Rangkuman Cerpen
“Tangisan Ibu dan Tarian Hujan”
Sejak kecil aku
selalu menyukai hujan,menunggu-nunggu hujan datang. Entah sekedar menyambut
dengan menadahkan tangan atau menari-nari bersama hujan.hujan membuatku tenang.
Tak jarang Ibu
memarahiku karena aku bermain dibawah guyuran air hujan,bercengkram dengan
setiap tetes air. Aku tak sendirian. Aku sering mengajak teman-teman sebaya
berhujan-hujan.
Semua kenangan
manisku tentang hujan masih tertatarapi dalam memori. Samapi suatu hari aku tak
lagi menyukai hujan. Ya,hujan telah merenggut Ayah dan kakak perempuanku. Dan itulah
yang membuat Ibuku gila.
Hari
itu,beberapa tahun yang lalu,hujan deras. Aku dan kakaku bertahan disekolah.
Ibu guru tak mengizinkan semua murid pulang. Beberapa anak menurut,tetapi tak
sedikit yang nekat pulang,termasuk aku dan kakaku.
Kami bersama
bersama beberapa teman nekat pulang. Bahkan ketika banjir pun kami tak peduli.
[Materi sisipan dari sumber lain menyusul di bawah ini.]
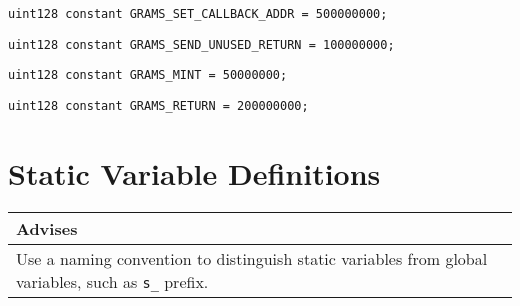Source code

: \begin{lstlisting}[firstnumber=65]
  uint128 constant GRAMS_SET_CALLBACK_ADDR = 500000000;
\end{lstlisting}

\begin{lstlisting}[firstnumber=66]
  uint128 constant GRAMS_SEND_UNUSED_RETURN = 100000000;
\end{lstlisting}

\begin{lstlisting}[firstnumber=67]
  uint128 constant GRAMS_MINT = 50000000;
\end{lstlisting}

\begin{lstlisting}[firstnumber=68]
  uint128 constant GRAMS_RETURN = 200000000;
\end{lstlisting}

\section{Static Variable Definitions}


\ifsoldraft
\noindent\begin{tabular}{|p{12cm}|}\hline
\rowcolor{green}Advises
\\\hline
Use a naming convention to distinguish static variables from global variables, such as \verb+s_+ prefix.
\\\hline\end{tabular}
\fi

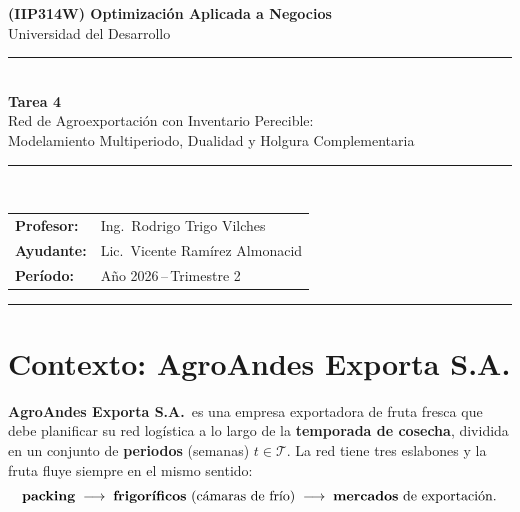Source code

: \documentclass[12pt,a4paper]{article}
\begin{document}

\begin{center}
    {\Large\bfseries\color{uddblue}
     (IIP314W) Optimización Aplicada a Negocios}\\[0.4em]
    {\large Universidad del Desarrollo}\\[0.8em]
    \noindent\rule{\linewidth}{1.5pt}\\[0.5em]
    {\LARGE\bfseries Tarea 4}\\[0.3em]
    {\large Red de Agroexportación con Inventario Perecible:\\
     Modelamiento Multiperiodo, Dualidad y Holgura Complementaria}\\[0.5em]
    \noindent\rule{\linewidth}{1.5pt}\\[0.8em]
    \begin{tabular}{@{}ll@{}}
        \textbf{Profesor:} & Ing.\ Rodrigo Trigo Vilches \\[0.3em]
        \textbf{Ayudante:} & Lic.\ Vicente Ramírez Almonacid \\[0.3em]
        \textbf{Período:}  & Año 2026\,--\,Trimestre 2
    \end{tabular}
\end{center}

\vspace{1em}
\noindent\rule{\linewidth}{0.4pt}
\vspace{0.5em}

\section*{Contexto: AgroAndes Exporta S.A.}

\textbf{AgroAndes Exporta S.A.}\ es una empresa exportadora de fruta fresca que
debe planificar su red logística a lo largo de la \textbf{temporada de cosecha},
dividida en un conjunto de \textbf{periodos} (semanas) $t\in\mathcal{T}$. La red
tiene tres eslabones y la fruta fluye siempre en el mismo sentido:
\[
\text{\textbf{packing}} \;\longrightarrow\;
\text{\textbf{frigoríficos} (cámaras de frío)} \;\longrightarrow\;
\text{\textbf{mercados} de exportación}.
\]
\end{document}
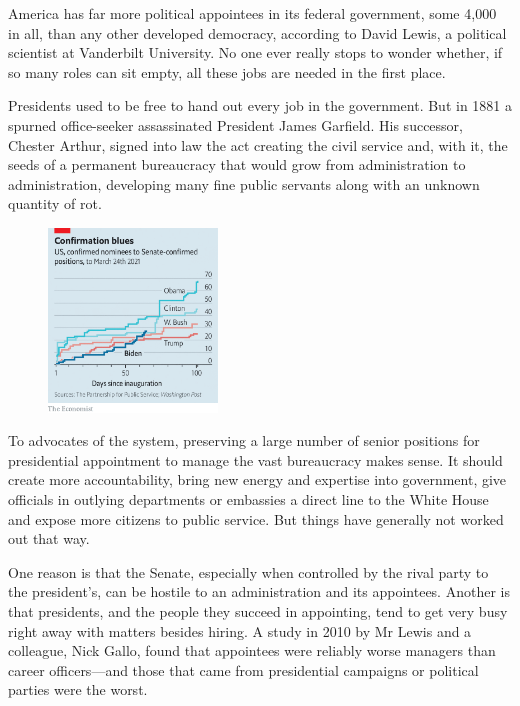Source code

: \documentclass{article}
\begin{document}
America has far more political appointees in its federal government, some 4,000 in all, than any other developed democracy, according to David Lewis, a political scientist at Vanderbilt University. No one ever really stops to wonder whether, if so many roles can sit empty, all these jobs are needed in the first place. 

Presidents used to be free to hand out every job in the government. But in 1881 a spurned office-seeker assassinated President James Garfield. His successor, Chester Arthur, signed into law the act creating the civil service and, with it, the seeds of a permanent bureaucracy that would grow from administration to administration, developing many fine public servants along with an unknown quantity of rot. 

\begin{figure}[h]
\centering
\includegraphics[width=0.4\textwidth]{images/20210327_usc258.png}
\end{figure}


To advocates of the system, preserving a large number of senior positions for presidential appointment to manage the vast bureaucracy makes sense. It should create more accountability, bring new energy and expertise into government, give officials in outlying departments or embassies a direct line to the White House and expose more citizens to public service. But things have generally not worked out that way. 

One reason is that the Senate, especially when controlled by the rival party to the president's, can be hostile to an administration and its appointees. Another is that presidents, and the people they succeed in appointing, tend to get very busy right away with matters besides hiring. A study in 2010 by Mr Lewis and a colleague, Nick Gallo, found that appointees were reliably worse managers than career officers---and those that came from presidential campaigns or political parties were the worst. 
\end{document}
Kami malah bermain air yang meninggi. Ketika melihat kakaku terseret air,aku
dan teman-teman menggap dia bergurau. Kami memang sering berpura-pura terbawa
arus.
Namun makin lama
dia kian tak terlihat. Kakaku benar-benar terbawa banjir. Aku berlari pulang
sambil menangis. Seketika ayah melepas pelukannya,lalu lari terbirit-birit
mencari kakaku.
Hujan masih
mengguyur,malah semakin deras. Ibu masih berdiri dan memelukku didepan rumah.
Menunggu Ayah dan kakaku kembali. Namun,beberapa orang dating membawa jasad
Ayah. Mereka tak menemukan kakaku.
Malam itu,hujan
memadamkan hati ibuku. Sejak malam itu aku tak lagi menyukai hujan. Aku melihat
saat hujan pandangan mata ibu kosong. Harapan Ibu tak kunjung terpenuhi.